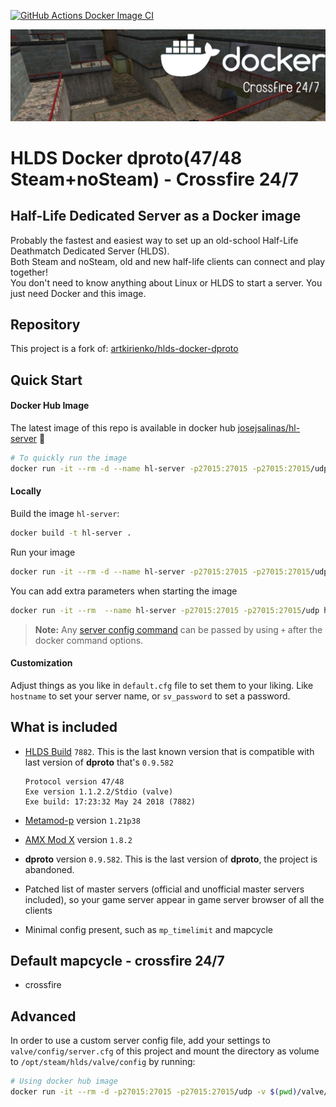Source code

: [![GitHub Actions Docker Image CI](https://github.com/jjsalinas/hl-server/workflows/Docker%20Image%20CI/badge.svg)](https://github.com/jjsalinas/hl-server/actions)

![banner](banner.png)

# HLDS Docker dproto(47/48 Steam+noSteam) - Crossfire 24/7

## Half-Life Dedicated Server as a Docker image

Probably the fastest and easiest way to set up an old-school Half-Life
Deathmatch Dedicated Server (HLDS). <br>
Both Steam and noSteam, old and new half-life clients can connect and play together!<br>
You don't need to know anything about Linux or HLDS to start a server. You just need Docker and
this image.

## Repository

This project is a fork of: [artkirienko/hlds-docker-dproto](https://github.com/artkirienko/hlds-docker-dproto)

## Quick Start

#### Docker Hub Image

The latest image of this repo is available in docker hub [josejsalinas/hl-server](https://hub.docker.com/r/josejsalinas/hl-server) 🐋
 
```bash
# To quickly run the image
docker run -it --rm -d --name hl-server -p27015:27015 -p27015:27015/udp josejsalinas/hl-server +map crossfire +maxplayers 12
```

#### Locally

Build the image `hl-server`:

```bash
docker build -t hl-server .
```

Run your image 
```bash
docker run -it --rm -d --name hl-server -p27015:27015 -p27015:27015/udp 
```

You can add extra parameters when starting the image
```bash
docker run -it --rm  --name hl-server -p27015:27015 -p27015:27015/udp hl-server +map crossfire +maxplayers 16 +password 1 +vs_password "password"
```

> **Note:** Any [server config command](http://sr-team.clan.su/K_stat/hlcommandsfull.html)
  can be passed by using `+` after the docker command options.

  #### Customization
  
  Adjust things as you like in `default.cfg` file to set them to your liking.
  Like `hostname` to set your server name, or `sv_password` to set a password.

## What is included

* [HLDS Build](https://github.com/DevilBoy-eXe/hlds) `7882`. This is the last
  known version that is compatible with last version of **dproto** that's `0.9.582`

  ```
  Protocol version 47/48
  Exe version 1.1.2.2/Stdio (valve)
  Exe build: 17:23:32 May 24 2018 (7882)
  ```

* [Metamod-p](https://github.com/Bots-United/metamod-p) version `1.21p38`

* [AMX Mod X](https://github.com/alliedmodders/amxmodx) version `1.8.2`

* **dproto** version `0.9.582`. This is the last version of **dproto**,
  the project is abandoned.

* Patched list of master servers (official and unofficial master servers
  included), so your game server appear in game server browser of all the clients

* Minimal config present, such as `mp_timelimit` and mapcycle

## Default mapcycle - crossfire 24/7
* crossfire


## Advanced

In order to use a custom server config file, add your settings
to `valve/config/server.cfg` of this project and mount the directory as volume
to `/opt/steam/hlds/valve/config` by running:

```bash
# Using docker hub image
docker run -it --rm -d -p27015:27015 -p27015:27015/udp -v $(pwd)/valve/config:/opt/steam/hlds/valve/config josejsalinas/hl-server
```
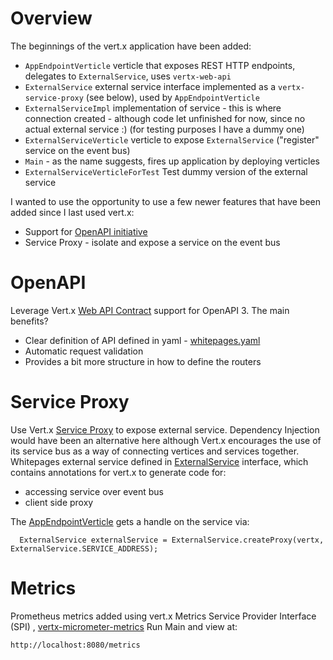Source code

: # Overview 
The beginnings of the vert.x application have been added:

   * `AppEndpointVerticle` verticle that exposes REST HTTP endpoints, delegates to `ExternalService`, uses `vertx-web-api`
   * `ExternalService` external service interface implemented as a `vertx-service-proxy` (see below), used by `AppEndpointVerticle`
   * `ExternalServiceImpl` implementation of service - this is where connection created - although code let unfinished for now, since no actual external  service :) (for testing purposes I have a dummy one)
   * `ExternalServiceVerticle` verticle to expose `ExternalService` ("register" service on the event bus)
   * `Main` - as the name suggests, fires up application by deploying verticles
   * `ExternalServiceVerticleForTest` Test dummy version of the external service

I wanted to use the opportunity to use a few newer features that have been added since I last used vert.x:
   * Support for [OpenAPI initiative](https://www.openapis.org/)
   * Service Proxy - isolate and expose a service on the event bus

# OpenAPI
Leverage Vert.x [Web API Contract](https://vertx.io/docs/vertx-web-api-contract/java/) support for OpenAPI 3.
The main benefits? 
   * Clear definition of API defined in yaml - [whitepages.yaml](src/main/resources/whitepages.yaml)
   * Automatic request validation 
   * Provides a bit more structure in how to define the routers

# Service Proxy 
Use Vert.x [Service Proxy](http://vertx.io/docs/vertx-service-proxy/java/) to expose external service.
Dependency Injection would have been an alternative here although Vert.x encourages the use of its service bus as a way of 
connecting vertices and services together. Whitepages external service defined in [ExternalService](src/main/java/com/stehnik/whitepages/ExternalService.java) interface, which contains annotations for vert.x to generate code for:
   * accessing service over event bus
   * client side proxy
  
The [AppEndpointVerticle](src/main/java/com/stehnik/whitepages/AppEndpointVerticle.java) gets a handle on the service via:
```
  ExternalService externalService = ExternalService.createProxy(vertx, ExternalService.SERVICE_ADDRESS);
```

# Metrics
Prometheus metrics added using vert.x Metrics Service Provider Interface (SPI) , [vertx-micrometer-metrics](https://vertx.io/docs/vertx-micrometer-metrics/java/)
Run Main and view at:
```
http://localhost:8080/metrics
```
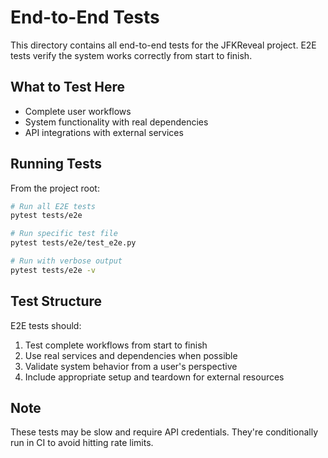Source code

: # End-to-End Tests

This directory contains all end-to-end tests for the JFKReveal project. E2E tests verify the system works correctly from start to finish.

## What to Test Here

- Complete user workflows
- System functionality with real dependencies
- API integrations with external services

## Running Tests

From the project root:

```bash
# Run all E2E tests
pytest tests/e2e

# Run specific test file
pytest tests/e2e/test_e2e.py

# Run with verbose output
pytest tests/e2e -v
```

## Test Structure

E2E tests should:
1. Test complete workflows from start to finish
2. Use real services and dependencies when possible
3. Validate system behavior from a user's perspective
4. Include appropriate setup and teardown for external resources

## Note

These tests may be slow and require API credentials. They're conditionally run in CI to avoid hitting rate limits. 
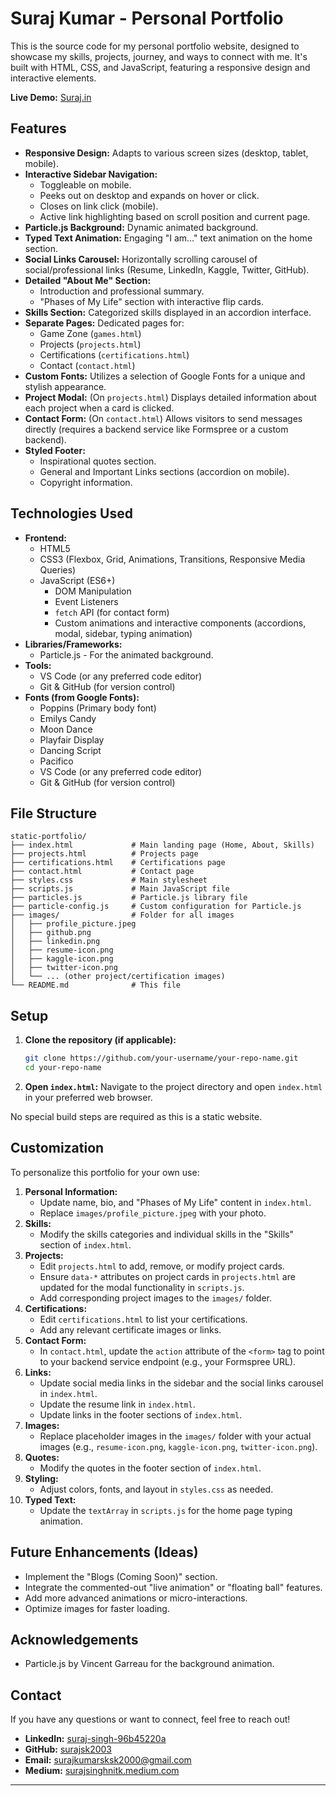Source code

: # Suraj Kumar - Personal Portfolio

This is the source code for my personal portfolio website, designed to showcase my skills, projects, journey, and ways to connect with me. It's built with HTML, CSS, and JavaScript, featuring a responsive design and interactive elements.

<!-- Optional: Add a screenshot or GIF of your portfolio here -->
<!-- ![Portfolio Screenshot](link_to_your_screenshot.png) -->

**Live Demo:** [Suraj.in](https://surajsk2003.github.io/Suraj.in/)

## Features

*   **Responsive Design:** Adapts to various screen sizes (desktop, tablet, mobile).
*   **Interactive Sidebar Navigation:**
    *   Toggleable on mobile.
    *   Peeks out on desktop and expands on hover or click.
    *   Closes on link click (mobile).
    *   Active link highlighting based on scroll position and current page.
*   **Particle.js Background:** Dynamic animated background.
*   **Typed Text Animation:** Engaging "I am..." text animation on the home section.
*   **Social Links Carousel:** Horizontally scrolling carousel of social/professional links (Resume, LinkedIn, Kaggle, Twitter, GitHub).
*   **Detailed "About Me" Section:**
    *   Introduction and professional summary.
    *   "Phases of My Life" section with interactive flip cards.
*   **Skills Section:** Categorized skills displayed in an accordion interface.
*   **Separate Pages:** Dedicated pages for:
    *   Game Zone (`games.html`)
    *   Projects (`projects.html`)
    *   Certifications (`certifications.html`)
    *   Contact (`contact.html`)
*   **Custom Fonts:** Utilizes a selection of Google Fonts for a unique and stylish appearance.
*   **Project Modal:** (On `projects.html`) Displays detailed information about each project when a card is clicked.
*   **Contact Form:** (On `contact.html`) Allows visitors to send messages directly (requires a backend service like Formspree or a custom backend).
*   **Styled Footer:**
    *   Inspirational quotes section.
    *   General and Important Links sections (accordion on mobile).
    *   Copyright information.

## Technologies Used

*   **Frontend:**
    *   HTML5
    *   CSS3 (Flexbox, Grid, Animations, Transitions, Responsive Media Queries)
    *   JavaScript (ES6+)
        *   DOM Manipulation
        *   Event Listeners
        *   `fetch` API (for contact form)
        *   Custom animations and interactive components (accordions, modal, sidebar, typing animation)
*   **Libraries/Frameworks:**
    *   Particle.js - For the animated background.
*   **Tools:**
    *   VS Code (or any preferred code editor)
    *   Git & GitHub (for version control)
*   **Fonts (from Google Fonts):**
    *   Poppins (Primary body font)
    *   Emilys Candy
    *   Moon Dance
    *   Playfair Display
    *   Dancing Script
    *   Pacifico
    *   VS Code (or any preferred code editor)
    *   Git & GitHub (for version control)

## File Structure

```
static-portfolio/
├── index.html             # Main landing page (Home, About, Skills)
├── projects.html          # Projects page
├── certifications.html    # Certifications page
├── contact.html           # Contact page
├── styles.css             # Main stylesheet
├── scripts.js             # Main JavaScript file
├── particles.js           # Particle.js library file
├── particle-config.js     # Custom configuration for Particle.js
├── images/                # Folder for all images
│   ├── profile_picture.jpeg
│   ├── github.png
│   ├── linkedin.png
│   ├── resume-icon.png
│   ├── kaggle-icon.png
│   ├── twitter-icon.png
│   └── ... (other project/certification images)
└── README.md              # This file
```

## Setup

1.  **Clone the repository (if applicable):**
    ```bash
    git clone https://github.com/your-username/your-repo-name.git
    cd your-repo-name
    ```
2.  **Open `index.html`:** Navigate to the project directory and open `index.html` in your preferred web browser.

No special build steps are required as this is a static website.

## Customization

To personalize this portfolio for your own use:

1.  **Personal Information:**
    *   Update name, bio, and "Phases of My Life" content in `index.html`.
    *   Replace `images/profile_picture.jpeg` with your photo.
2.  **Skills:**
    *   Modify the skills categories and individual skills in the "Skills" section of `index.html`.
3.  **Projects:**
    *   Edit `projects.html` to add, remove, or modify project cards.
    *   Ensure `data-*` attributes on project cards in `projects.html` are updated for the modal functionality in `scripts.js`.
    *   Add corresponding project images to the `images/` folder.
4.  **Certifications:**
    *   Edit `certifications.html` to list your certifications.
    *   Add any relevant certificate images or links.
5.  **Contact Form:**
    *   In `contact.html`, update the `action` attribute of the `<form>` tag to point to your backend service endpoint (e.g., your Formspree URL).
6.  **Links:**
    *   Update social media links in the sidebar and the social links carousel in `index.html`.
    *   Update the resume link in `index.html`.
    *   Update links in the footer sections of `index.html`.
7.  **Images:**
    *   Replace placeholder images in the `images/` folder with your actual images (e.g., `resume-icon.png`, `kaggle-icon.png`, `twitter-icon.png`).
8.  **Quotes:**
    *   Modify the quotes in the footer section of `index.html`.
9.  **Styling:**
    *   Adjust colors, fonts, and layout in `styles.css` as needed.
10. **Typed Text:**
    *   Update the `textArray` in `scripts.js` for the home page typing animation.

## Future Enhancements (Ideas)

*   Implement the "Blogs (Coming Soon)" section.
*   Integrate the commented-out "live animation" or "floating ball" features.
*   Add more advanced animations or micro-interactions.
*   Optimize images for faster loading.

## Acknowledgements

*   Particle.js by Vincent Garreau for the background animation.

## Contact

If you have any questions or want to connect, feel free to reach out!
*   **LinkedIn:** [suraj-singh-96b45220a](https://www.linkedin.com/in/suraj-singh-96b45220a/)
*   **GitHub:** [surajsk2003](https://github.com/surajsk2003)
*   **Email:** surajkumarsksk2000@gmail.com
*   **Medium:** [surajsinghnitk.medium.com](https://surajsinghnitk.medium.com/)

---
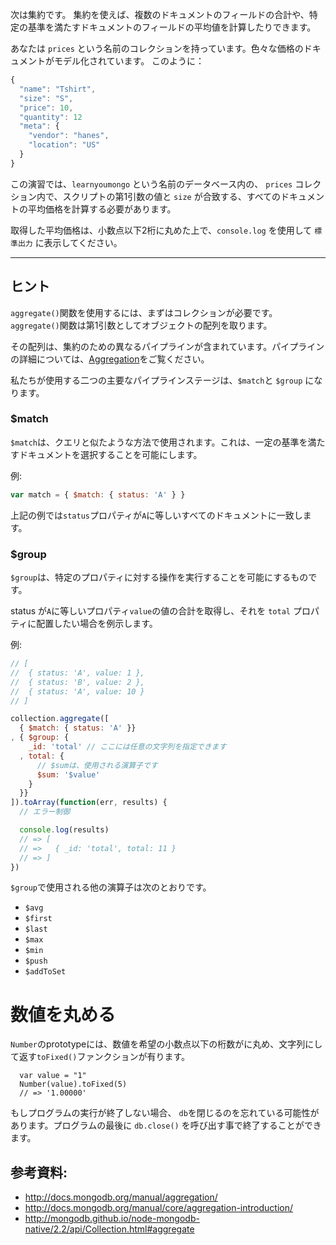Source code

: 次は集約です。
集約を使えば、複数のドキュメントのフィールドの合計や、特定の基準を満たすドキュメントのフィールドの平均値を計算したりできます。

あなたは `prices` という名前のコレクションを持っています。色々な価格のドキュメントがモデル化されています。
このように：

```js
{
  "name": "Tshirt",
  "size": "S",
  "price": 10,
  "quantity": 12
  "meta": {
    "vendor": "hanes",
    "location": "US"
  }
}
```

この演習では、`learnyoumongo` という名前のデータベース内の、 `prices` コレクション内で、スクリプトの第1引数の値と `size` が合致する、すべてのドキュメントの平均価格を計算する必要があります。

取得した平均価格は、小数点以下2桁に丸めた上で、`console.log` を使用して `標準出力` に表示してください。

-----------------------------------------------------------
## ヒント

`aggregate()`関数を使用するには、まずはコレクションが必要です。
`aggregate()`関数は第1引数としてオブジェクトの配列を取ります。


その配列は、集約のための異なるパイプラインが含まれています。パイプラインの詳細については、[Aggregation](http://docs.mongodb.org/manual/core/aggregation-introduction/)をご覧ください。

私たちが使用する二つの主要なパイプラインステージは、`$match`と `$group` になります。


### $match

`$match`は、クエリと似たような方法で使用されます。これは、一定の基準を満たすドキュメントを選択することを可能にします。

例:

```js
var match = { $match: { status: 'A' } }
```

上記の例では`status`プロパティが`A`に等しいすべてのドキュメントに一致します。

### $group

`$group`は、特定のプロパティに対する操作を実行することを可能にするものです。

status が`A`に等しいプロパティ`value`の値の合計を取得し、それを `total` プロパティに配置したい場合を例示します。

例:

```js
// [
//  { status: 'A', value: 1 },
//  { status: 'B', value: 2 },
//  { status: 'A', value: 10 }
// ]

collection.aggregate([
  { $match: { status: 'A' }}
, { $group: {
    _id: 'total' // ここには任意の文字列を指定できます
  , total: {
      // $sumは、使用される演算子です
      $sum: '$value'
    }
  }}
]).toArray(function(err, results) {
  // エラー制御

  console.log(results)
  // => [
  // =>   { _id: 'total', total: 11 }
  // => ]
})
```

`$group`で使用される他の演算子は次のとおりです。

- `$avg`
- `$first`
- `$last`
- `$max`
- `$min`
- `$push`
- `$addToSet`

# 数値を丸める

`Number`のprototypeには、数値を希望の小数点以下の桁数がに丸め、文字列にして返す`toFixed()`ファンクションが有ります。


      var value = "1"
      Number(value).toFixed(5)
      // => '1.00000'

もしプログラムの実行が終了しない場合、 `db`を閉じるのを忘れている可能性があります。プログラムの最後に `db.close()` を呼び出す事で終了することができます。

## 参考資料:
* http://docs.mongodb.org/manual/aggregation/
* http://docs.mongodb.org/manual/core/aggregation-introduction/
* http://mongodb.github.io/node-mongodb-native/2.2/api/Collection.html#aggregate
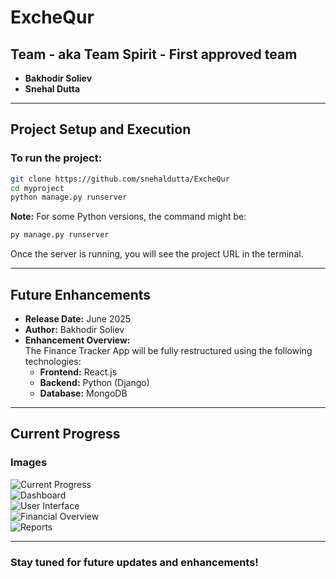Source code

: # ExcheQur

## Team - aka Team Spirit - First approved team
- **Bakhodir Soliev**
- **Snehal Dutta**

---

## Project Setup and Execution

### To run the project:
```bash
git clone https://github.com/snehaldutta/ExcheQur
cd myproject
python manage.py runserver
```

**Note:** For some Python versions, the command might be:
```bash
py manage.py runserver
```

Once the server is running, you will see the project URL in the terminal.

---

## Future Enhancements
- **Release Date:** June 2025  
- **Author:** Bakhodir Soliev  
- **Enhancement Overview:**  
  The Finance Tracker App will be fully restructured using the following technologies:
  - **Frontend:** React.js
  - **Backend:** Python (Django)
  - **Database:** MongoDB

---

## Current Progress

### Images

![Current Progress](https://github.com/user-attachments/assets/6b4b6ba4-1d54-4734-aa27-bc5439ed5235)  
![Dashboard](https://github.com/user-attachments/assets/68938d39-cf29-4a01-b5f6-897bfe4f49b7)  
![User Interface](https://github.com/user-attachments/assets/a66435a0-6303-4e69-bd33-051459227325)  
![Financial Overview](https://github.com/user-attachments/assets/08d47e8e-1cf5-4cab-b694-95bc48adace3)  
![Reports](https://github.com/user-attachments/assets/253d28e0-6346-47bd-a293-df466a89963e)  

---

### Stay tuned for future updates and enhancements!

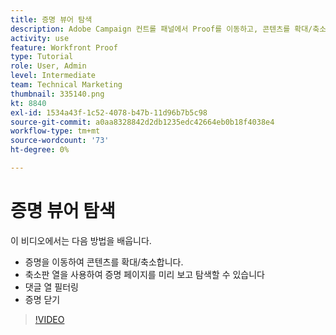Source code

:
 ```yaml
---
title: 증명 뷰어 탐색
description: Adobe Campaign 컨트롤 패널에서 Proof를 이동하고, 콘텐츠를 확대/축소하고, 축소판 열을 사용하고, 증명 주석을 필터링하는 등의 방법을 알아봅니다 [!DNL  Workfront] 교정 뷰어.
activity: use
feature: Workfront Proof
type: Tutorial
role: User, Admin
level: Intermediate
team: Technical Marketing
thumbnail: 335140.png
kt: 8840
exl-id: 1534a43f-1c52-4078-b47b-11d96b7b5c98
source-git-commit: a0aa8328842d2db1235edc42664eb0b18f4038e4
workflow-type: tm+mt
source-wordcount: '73'
ht-degree: 0%

---
```


# 증명 뷰어 탐색

이 비디오에서는 다음 방법을 배웁니다.

* 증명을 이동하여 콘텐츠를 확대/축소합니다.
* 축소판 열을 사용하여 증명 페이지를 미리 보고 탐색할 수 있습니다
* 댓글 열 필터링
* 증명 닫기

>[!VIDEO](https://video.tv.adobe.com/v/335140/?quality=12)

<!-- 
## Learn more
* Review a static proof
* Search within a proof
* Compare proofs
* Configure proofing viewer settings
* View the [!DNL Workfront] object associated with a proof
* Share a proof from the proofing viewer
* Print a proof summary within [!DNL Workfront]
-->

Problem statement -> A single figure is all that is needed: the number of lines above that contain the string "styles".

Response -> 2